Wednesday, October 13, 2010

How to Create a Beach in a Box

At Beczak Environmental Education Center one of our most popular and interactive exhibits is our “Beach in a Box.” It's full of the treasures and artifacts we've collected along our marsh and beach. Every day the tide rises and falls and washes ashore exciting findings that give us clues to plants and animals found within the Hudson River and our watershed. Children love to come over to it and pick up the devils heads (water chestnuts), feathers, sea glass and more! You can do it too, here’s how…

How to create a Beach in A Box

Green Tip: Use a Clementine box or shoe box for your beach findings.

1. From any riverfront location, explore the beach at low tide for the following items.(insert Scavenger hunt pdf link)

2. Collect some sand and rocks.

3. Make sure to ONLY collect items that are non-living. Look for parts of animals (crab claws, oyster shells, bones, etc), or plants (seeds, bark, acorns, etc).

4. Bring back to your classroom and explore with your students.
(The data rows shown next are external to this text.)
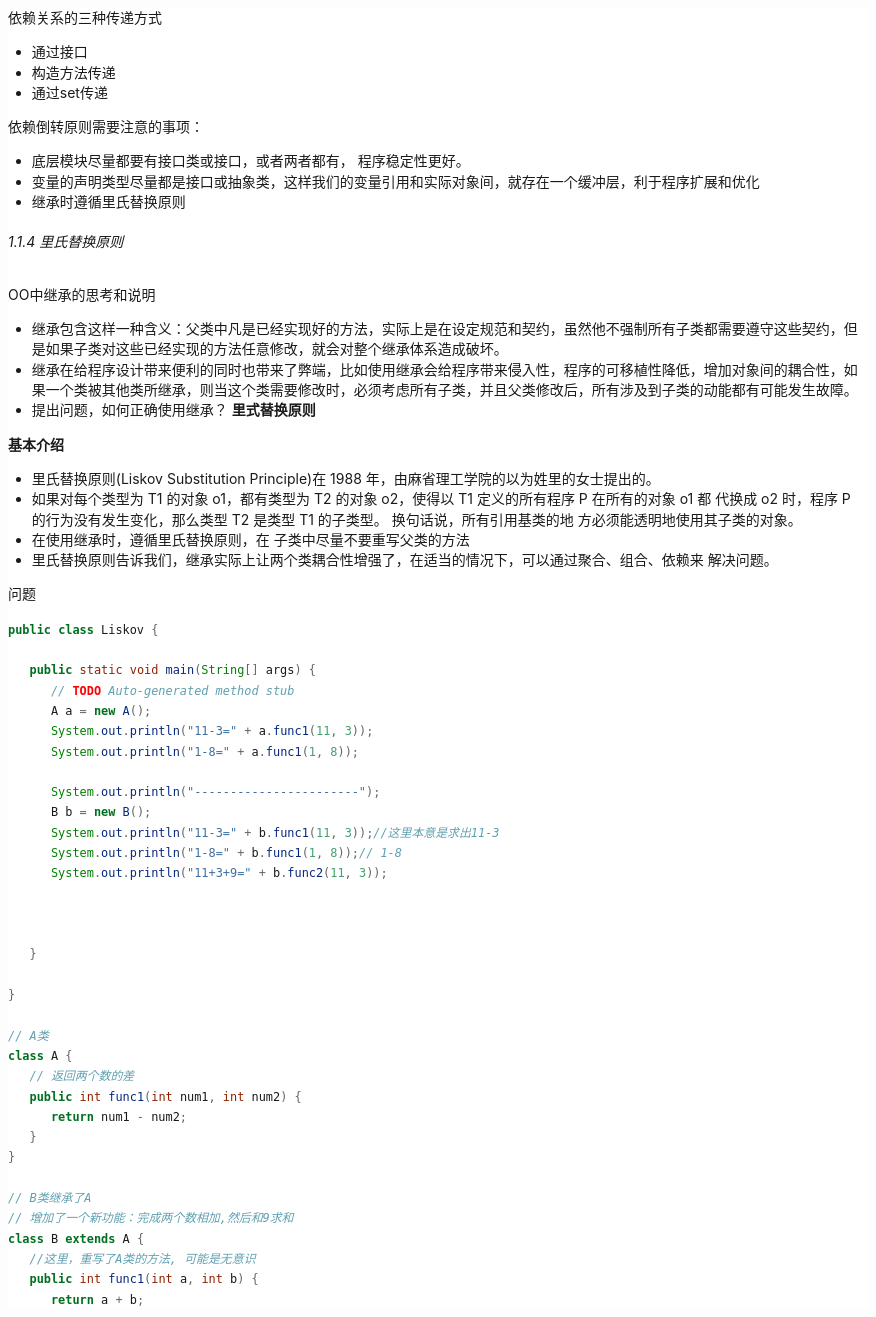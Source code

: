 依赖关系的三种传递方式

- 通过接口
- 构造方法传递
- 通过set传递

依赖倒转原则需要注意的事项：

- 底层模块尽量都要有接口类或接口，或者两者都有，	程序稳定性更好。
- 变量的声明类型尽量都是接口或抽象类，这样我们的变量引用和实际对象间，就存在一个缓冲层，利于程序扩展和优化
- 继承时遵循里氏替换原则

###### 1.1.4 里氏替换原则

OO中继承的思考和说明

- 继承包含这样一种含义：父类中凡是已经实现好的方法，实际上是在设定规范和契约，虽然他不强制所有子类都需要遵守这些契约，但是如果子类对这些已经实现的方法任意修改，就会对整个继承体系造成破坏。
- 继承在给程序设计带来便利的同时也带来了弊端，比如使用继承会给程序带来侵入性，程序的可移植性降低，增加对象间的耦合性，如果一个类被其他类所继承，则当这个类需要修改时，必须考虑所有子类，并且父类修改后，所有涉及到子类的动能都有可能发生故障。
- 提出问题，如何正确使用继承？  **里式替换原则**

**基本介绍**

- 里氏替换原则(Liskov Substitution Principle)在 1988 年，由麻省理工学院的以为姓里的女士提出的。
-  如果对每个类型为 T1 的对象 o1，都有类型为 T2 的对象 o2，使得以 T1 定义的所有程序 P 在所有的对象 o1 都
  代换成 o2 时，程序 P 的行为没有发生变化，那么类型 T2 是类型 T1 的子类型。 换句话说，所有引用基类的地
  方必须能透明地使用其子类的对象。
- 在使用继承时，遵循里氏替换原则，在 子类中尽量不要重写父类的方法
- 里氏替换原则告诉我们，继承实际上让两个类耦合性增强了，在适当的情况下，可以通过聚合、组合、依赖来
  解决问题。

问题

```java
public class Liskov {

   public static void main(String[] args) {
      // TODO Auto-generated method stub
      A a = new A();
      System.out.println("11-3=" + a.func1(11, 3));
      System.out.println("1-8=" + a.func1(1, 8));

      System.out.println("-----------------------");
      B b = new B();
      System.out.println("11-3=" + b.func1(11, 3));//这里本意是求出11-3
      System.out.println("1-8=" + b.func1(1, 8));// 1-8
      System.out.println("11+3+9=" + b.func2(11, 3));
      
      

   }

}

// A类
class A {
   // 返回两个数的差
   public int func1(int num1, int num2) {
      return num1 - num2;
   }
}

// B类继承了A
// 增加了一个新功能：完成两个数相加,然后和9求和
class B extends A {
   //这里，重写了A类的方法, 可能是无意识
   public int func1(int a, int b) {
      return a + b;
```
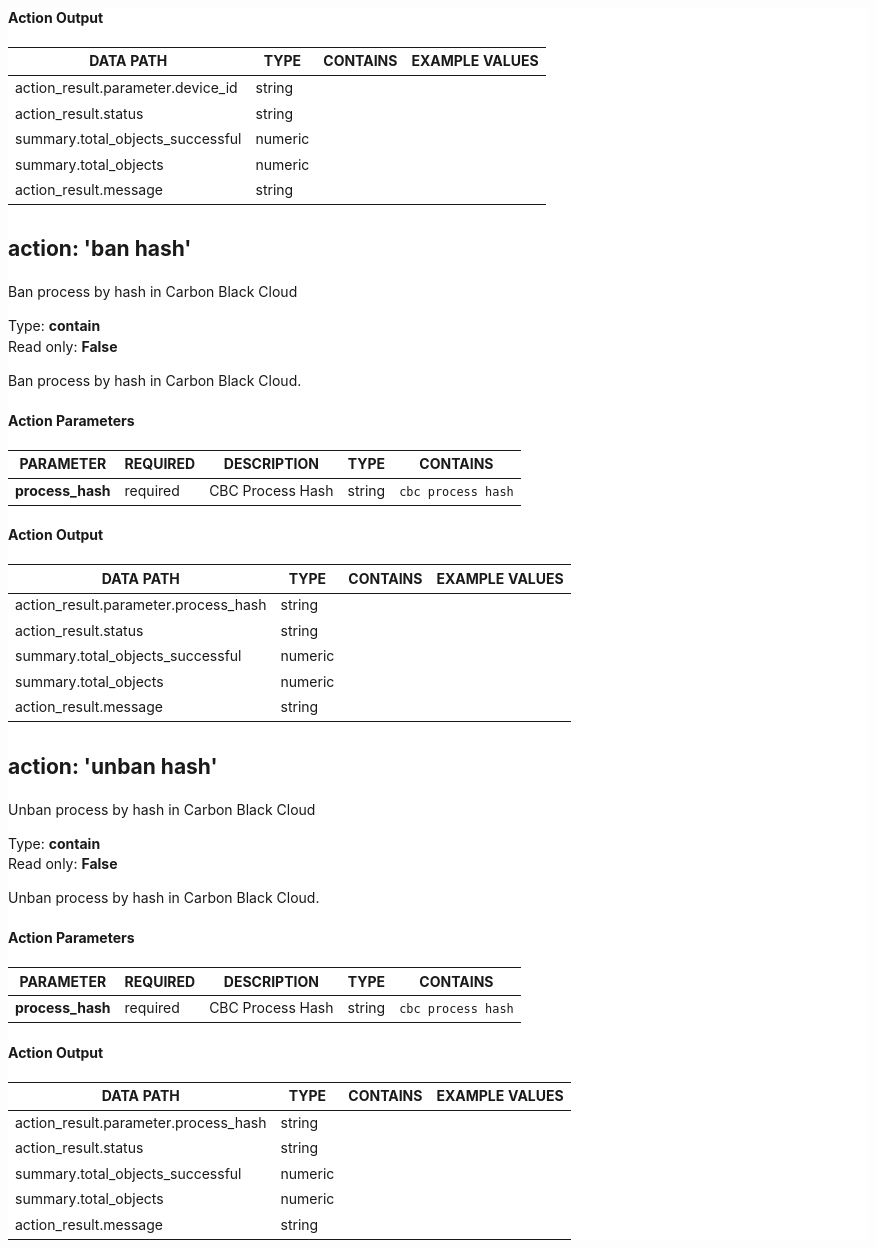 #### Action Output
DATA PATH | TYPE | CONTAINS | EXAMPLE VALUES
--------- | ---- | -------- | --------------
action_result.parameter.device_id | string |  |  
action_result.status | string |  |  
summary.total_objects_successful | numeric |  |  
summary.total_objects | numeric |  |  
action_result.message | string |  |    

## action: 'ban hash'
Ban process by hash in Carbon Black Cloud

Type: **contain**  
Read only: **False**

Ban process by hash in Carbon Black Cloud.

#### Action Parameters
PARAMETER | REQUIRED | DESCRIPTION | TYPE | CONTAINS
--------- | -------- | ----------- | ---- | --------
**process_hash** |  required  | CBC Process Hash | string |  `cbc process hash` 

#### Action Output
DATA PATH | TYPE | CONTAINS | EXAMPLE VALUES
--------- | ---- | -------- | --------------
action_result.parameter.process_hash | string |  |  
action_result.status | string |  |  
summary.total_objects_successful | numeric |  |  
summary.total_objects | numeric |  |  
action_result.message | string |  |    

## action: 'unban hash'
Unban process by hash in Carbon Black Cloud

Type: **contain**  
Read only: **False**

Unban process by hash in Carbon Black Cloud.

#### Action Parameters
PARAMETER | REQUIRED | DESCRIPTION | TYPE | CONTAINS
--------- | -------- | ----------- | ---- | --------
**process_hash** |  required  | CBC Process Hash | string |  `cbc process hash` 

#### Action Output
DATA PATH | TYPE | CONTAINS | EXAMPLE VALUES
--------- | ---- | -------- | --------------
action_result.parameter.process_hash | string |  |  
action_result.status | string |  |  
summary.total_objects_successful | numeric |  |  
summary.total_objects | numeric |  |  
action_result.message | string |  |    
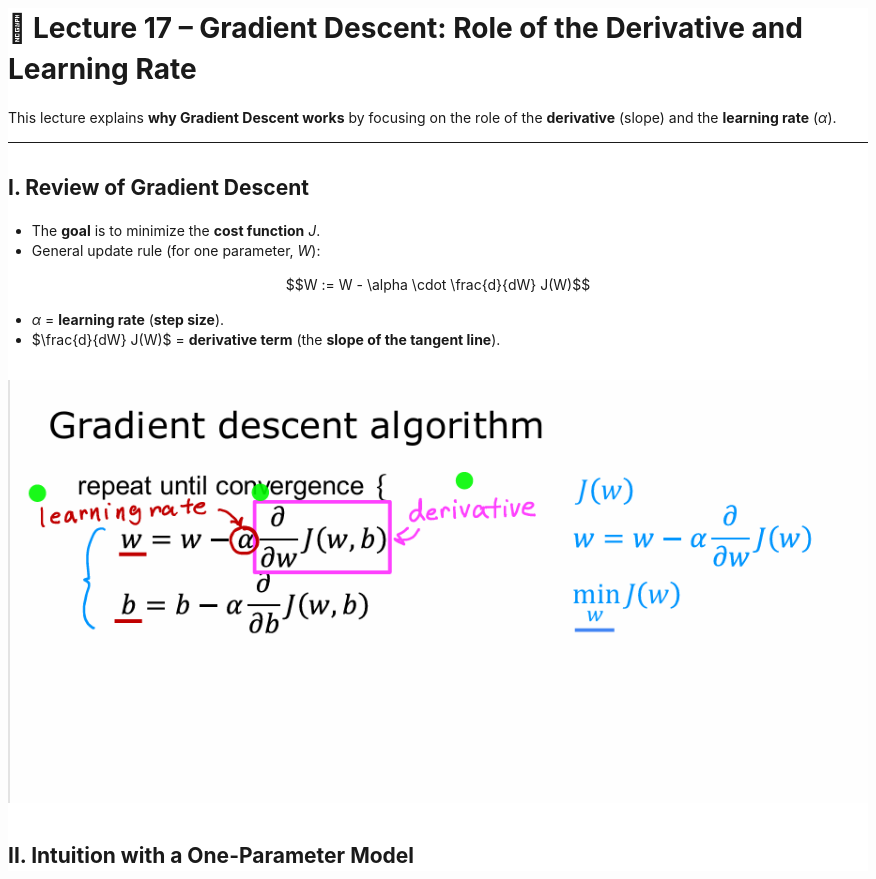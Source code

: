 # 📘 Lecture 17 – Gradient Descent: Role of the Derivative and Learning Rate

This lecture explains **why Gradient Descent works** by focusing on the role of the **derivative** (slope) and the **learning rate** ($\alpha$).

---

## I. Review of Gradient Descent

* The **goal** is to minimize the **cost function** $J$.
* General update rule (for one parameter, $W$):

$$W := W - \alpha \cdot \frac{d}{dW} J(W)$$



- $\alpha$ = **learning rate** (**step size**).
- $\frac{d}{dW} J(W)$ = **derivative term** (the **slope of the tangent line**).

![](./images/algo.png)
---

## II. Intuition with a One-Parameter Model
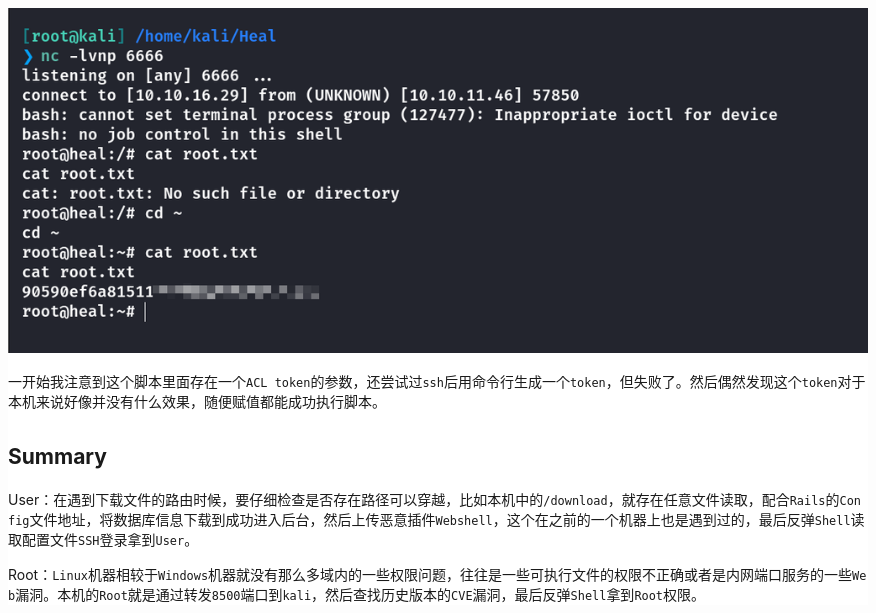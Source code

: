 ![](./images/image-93.png)

一开始我注意到这个脚本里面存在一个`ACL token`的参数，还尝试过`ssh`后用命令行生成一个`token`，但失败了。然后偶然发现这个`token`对于本机来说好像并没有什么效果，随便赋值都能成功执行脚本。

## Summary

User：在遇到下载文件的路由时候，要仔细检查是否存在路径可以穿越，比如本机中的`/download`，就存在任意文件读取，配合`Rails`的`Config`文件地址，将数据库信息下载到成功进入后台，然后上传恶意插件`Webshell`，这个在之前的一个机器上也是遇到过的，最后反弹`Shell`读取配置文件`SSH`登录拿到`User`。

Root：`Linux`机器相较于`Windows`机器就没有那么多域内的一些权限问题，往往是一些可执行文件的权限不正确或者是内网端口服务的一些`Web`漏洞。本机的`Root`就是通过转发`8500`端口到`kali`，然后查找历史版本的`CVE`漏洞，最后反弹`Shell`拿到`Root`权限。
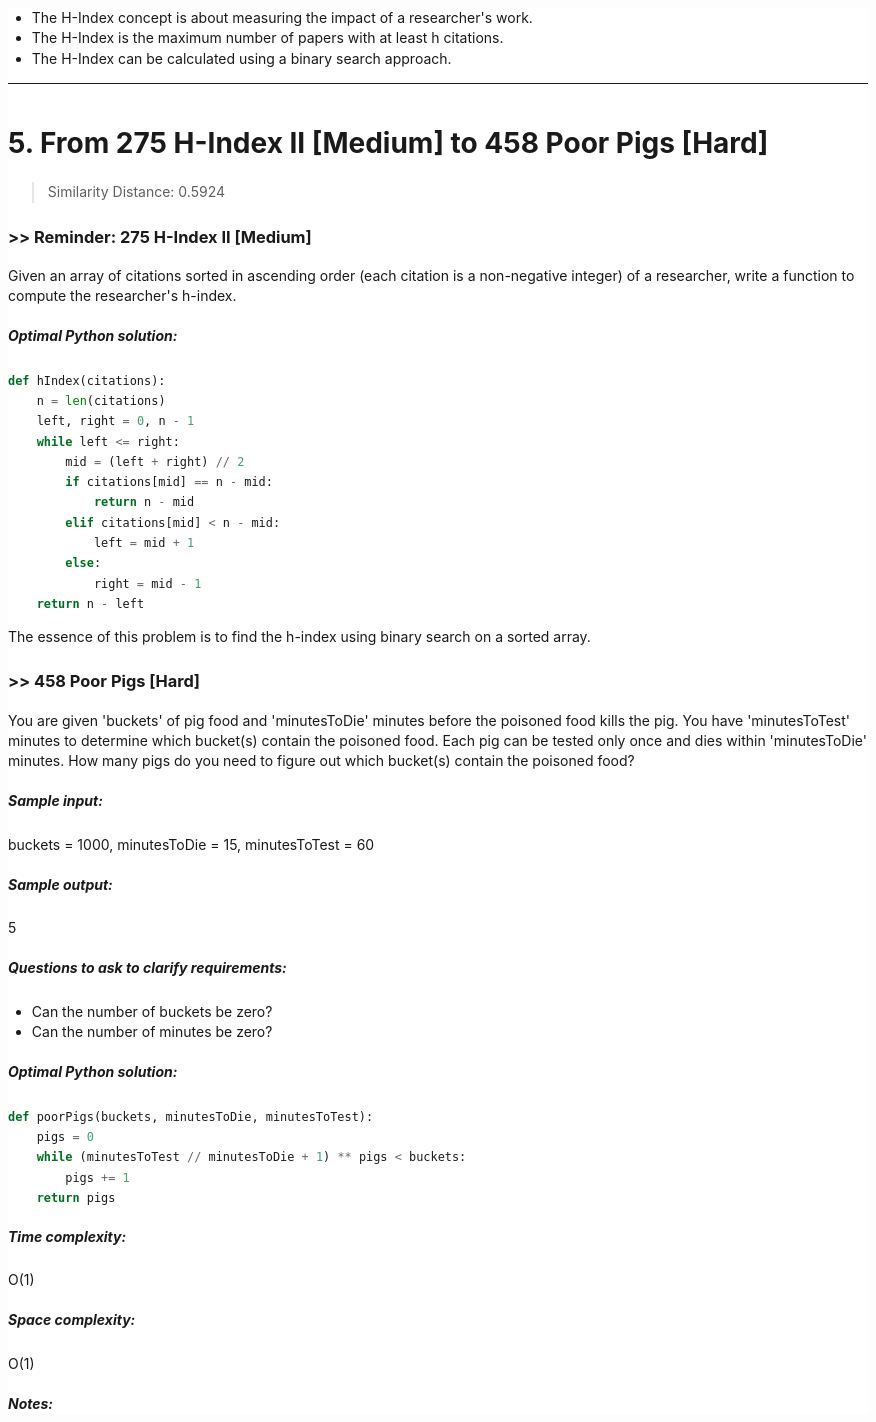 - The H-Index concept is about measuring the impact of a researcher's work.
- The H-Index is the maximum number of papers with at least h citations.
- The H-Index can be calculated using a binary search approach.


---
# 5. From 275 H-Index II [Medium] to 458 Poor Pigs [Hard]
> Similarity Distance: 0.5924

### >> Reminder: 275 H-Index II [Medium]
Given an array of citations sorted in ascending order (each citation is a non-negative integer) of a researcher, write a function to compute the researcher's h-index.
##### Optimal Python solution:
```python
def hIndex(citations):
    n = len(citations)
    left, right = 0, n - 1
    while left <= right:
        mid = (left + right) // 2
        if citations[mid] == n - mid:
            return n - mid
        elif citations[mid] < n - mid:
            left = mid + 1
        else:
            right = mid - 1
    return n - left
```
The essence of this problem is to find the h-index using binary search on a sorted array.
    
### >> 458 Poor Pigs [Hard]
You are given 'buckets' of pig food and 'minutesToDie' minutes before the poisoned food kills the pig. You have 'minutesToTest' minutes to determine which bucket(s) contain the poisoned food. Each pig can be tested only once and dies within 'minutesToDie' minutes. How many pigs do you need to figure out which bucket(s) contain the poisoned food?
##### Sample input:
buckets = 1000, minutesToDie = 15, minutesToTest = 60
##### Sample output:
5

##### Questions to ask to clarify requirements:

- Can the number of buckets be zero?
- Can the number of minutes be zero?

##### Optimal Python solution:
```python
def poorPigs(buckets, minutesToDie, minutesToTest):
    pigs = 0
    while (minutesToTest // minutesToDie + 1) ** pigs < buckets:
        pigs += 1
    return pigs
```
##### Time complexity:
O(1)
##### Space complexity:
O(1)
##### Notes:
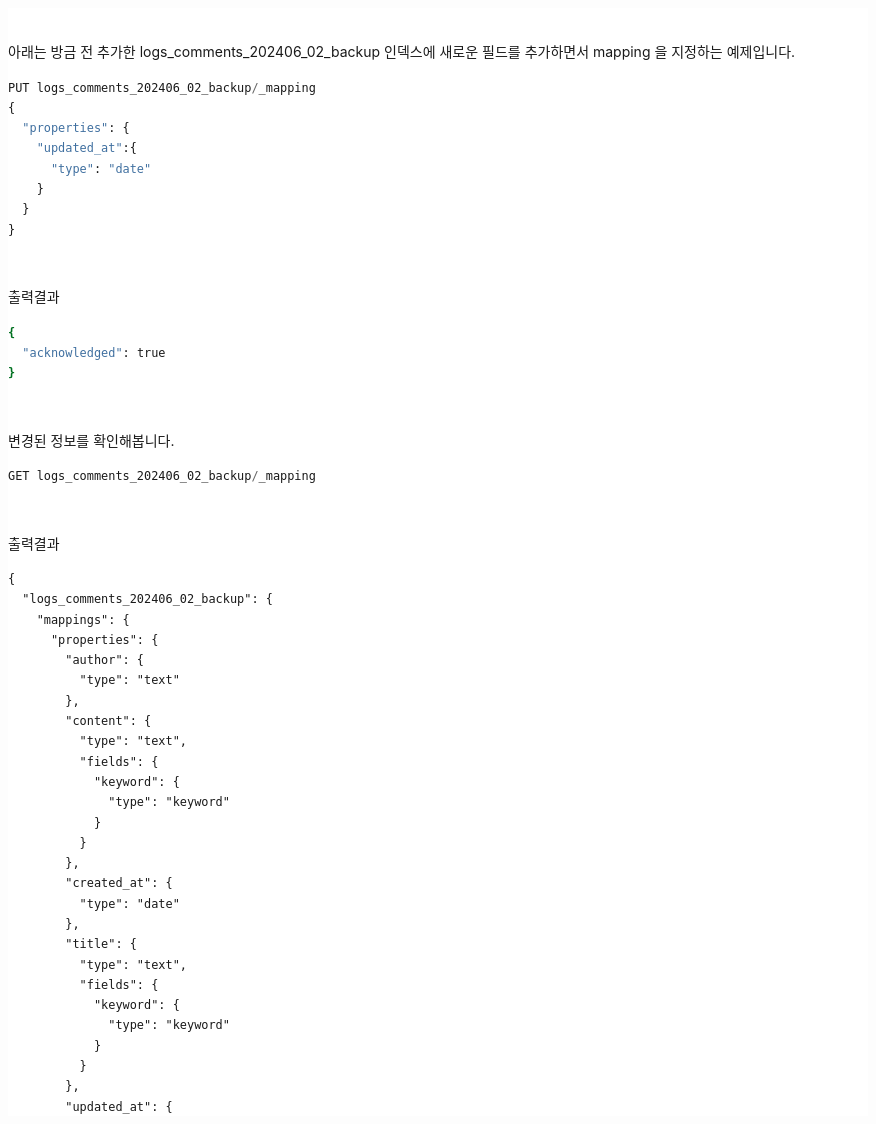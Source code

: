 

<br/>

아래는 방금 전 추가한 logs\_comments\_202406\_02\_backup 인덱스에 새로운 필드를 추가하면서 mapping 을 지정하는 예제입니다.

```python
PUT logs_comments_202406_02_backup/_mapping
{
  "properties": {
    "updated_at":{
      "type": "date"
    }
  }
}
```

<br/>



출력결과

```bash
{
  "acknowledged": true
}
```

<br/>



변경된 정보를 확인해봅니다.

```python
GET logs_comments_202406_02_backup/_mapping
```

<br/>



출력결과

```plain
{
  "logs_comments_202406_02_backup": {
    "mappings": {
      "properties": {
        "author": {
          "type": "text"
        },
        "content": {
          "type": "text",
          "fields": {
            "keyword": {
              "type": "keyword"
            }
          }
        },
        "created_at": {
          "type": "date"
        },
        "title": {
          "type": "text",
          "fields": {
            "keyword": {
              "type": "keyword"
            }
          }
        },
        "updated_at": {
```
5. Encourage your students to visit the river and collect items on their own time and contribute to the class beach in a box. Compare seasonal findings.

Friday, October 1, 2010


While holding our "Catch of the Day" program at the Beczak Environmental Center we caught an oyster toadfish in our seine. It was about an inch long and blended in well with our net. It was the first time we had ever caught an oyster toadfish so we were quite excited.
- Susan Juggernauth

[Oyster toadfish, known colloquially as "oyster crackers," are common along the Atlantic Coast as well as in New York Harbor. They have strong, sharp teeth that they use to crush shellfish and are a good indicator of salinity. Bones of oyster toadfish dating to 4,000 years ago were found by archaeologists at Dogan Point (HRM 39.5) in Westchester County. It is believed that the river was saltier in prehistoric times and certainly supported a robust oyster population, prime forage for the oyster toad. Note by Tom Lake, Hudson River Almanac.]